Under the Tang, China took significant steps towards embracing commercialization as trade with foreign countries became progressively more essential to the economic prosperity of the empire. The evolution of Buddhism from a dogma with undisputed Indian roots to a belief system which was inherently Chinese also occurred during the Tang dynasty. This would solidify the importance and legacy of the faith throughout every aspect of China for many centuries afterwards. The Tang was significantly because it set the precedent for every Chinese dynasty afterwards: It signified the transition from medieval China to early modern China, where the nation became the cornerstone of the East Asian world.

Under the Tang dynasty, the dichotomies Chinese identity began to shift into something which was more culturally inclusive. Whilst the Chinese continued to see themselves as culturally superior to their neighbours, the distinctions between ‘barbarians’ and ‘Chinese’ began to blur during this period. The nomadic and Turkish roots that the Tang family had meant the infusion of outside steepe beliefs and practices was supported by the government.

Under this period, China’s shift towards commericialisation also resulted in cultural exchange between nations, though this will be explored later in the essay. It is important to understand that the changes and their repercussions were often interlinked and should not be seen as inherently separate. During the first half of the Tang dynasty, China began re-establishing political connections to ‘barbaric’ states as they fostered policies of expansion. This included marrying princess off to noble families living on the steepe to create the Sino-Altaic alliance with Central Asian nations. This progress was arguably only possible due to similar diplomacy, political networks and ideologies between the Tang ruling family and other surrounding aristocrats.

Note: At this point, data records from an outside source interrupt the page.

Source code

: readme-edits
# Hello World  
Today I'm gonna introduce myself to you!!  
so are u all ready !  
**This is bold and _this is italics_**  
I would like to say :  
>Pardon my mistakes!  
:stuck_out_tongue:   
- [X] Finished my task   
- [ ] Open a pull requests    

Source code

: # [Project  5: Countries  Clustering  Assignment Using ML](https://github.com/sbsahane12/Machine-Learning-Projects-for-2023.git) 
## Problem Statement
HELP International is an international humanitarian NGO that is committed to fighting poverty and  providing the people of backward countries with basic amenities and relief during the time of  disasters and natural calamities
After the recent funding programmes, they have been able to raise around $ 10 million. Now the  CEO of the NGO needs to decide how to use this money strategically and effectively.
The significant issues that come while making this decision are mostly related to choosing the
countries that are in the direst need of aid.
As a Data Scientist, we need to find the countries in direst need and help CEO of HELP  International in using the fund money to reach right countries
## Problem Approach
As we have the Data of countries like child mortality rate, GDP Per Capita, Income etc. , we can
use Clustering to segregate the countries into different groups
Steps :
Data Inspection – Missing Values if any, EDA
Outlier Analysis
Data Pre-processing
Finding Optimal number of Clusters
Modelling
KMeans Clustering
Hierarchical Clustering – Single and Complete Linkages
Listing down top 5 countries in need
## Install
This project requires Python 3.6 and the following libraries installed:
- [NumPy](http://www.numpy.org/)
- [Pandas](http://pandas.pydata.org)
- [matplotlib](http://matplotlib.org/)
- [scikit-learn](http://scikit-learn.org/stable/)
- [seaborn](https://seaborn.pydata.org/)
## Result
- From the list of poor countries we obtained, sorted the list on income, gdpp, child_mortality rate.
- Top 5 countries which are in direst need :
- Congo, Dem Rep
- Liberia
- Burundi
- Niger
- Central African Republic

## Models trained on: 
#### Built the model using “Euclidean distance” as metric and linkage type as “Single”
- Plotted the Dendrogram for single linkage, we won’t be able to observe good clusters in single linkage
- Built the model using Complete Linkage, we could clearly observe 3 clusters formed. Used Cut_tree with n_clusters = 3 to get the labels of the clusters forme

The Tang Empire also lead wars of expansion into neighbouring states like Korea, Japan and North Vietnam in an attempt to retrieve the territory held by the Han dynasty. The Tang emperors desire to emulate the Han dynasty is a reoccurring theme throughout their rule combined with the attempt to solidify their perception as one of authentic ‘Chineseness.’ This is also reflected in the Tang’s support of Daoism, an unmistakably Chinese dogma which was given the title of the state’s highest religion in 625 and 637. At this stage Buddhism had yet to undergo sinification and thus the stigma of being culturally foreign had not faded; a stigma that the Tang tried to avoid. The Tang’s decision to change their capital’s name from Daxingcheng to Chang’an; after the capital of the Han empire, further reflects the Tang’s desire to portray themselves as the rebirth of the Chinese nation.

The Tang was a period of transformation, the dynasty near the end of its reign was vastly different to the dynasty founded by Li Yuan in 618. Despite the Tang’s attempts to reassemble an empire similar to the Han in terms of size and cultural legacy, the Tang abandoned many policies and institutions whose origins could be found in the Han. Cultural exchange is a relationship that worked both ways and whilst the Tang Empire was exporting Chinese values to its neighbours, its society was also being shaped by external forces.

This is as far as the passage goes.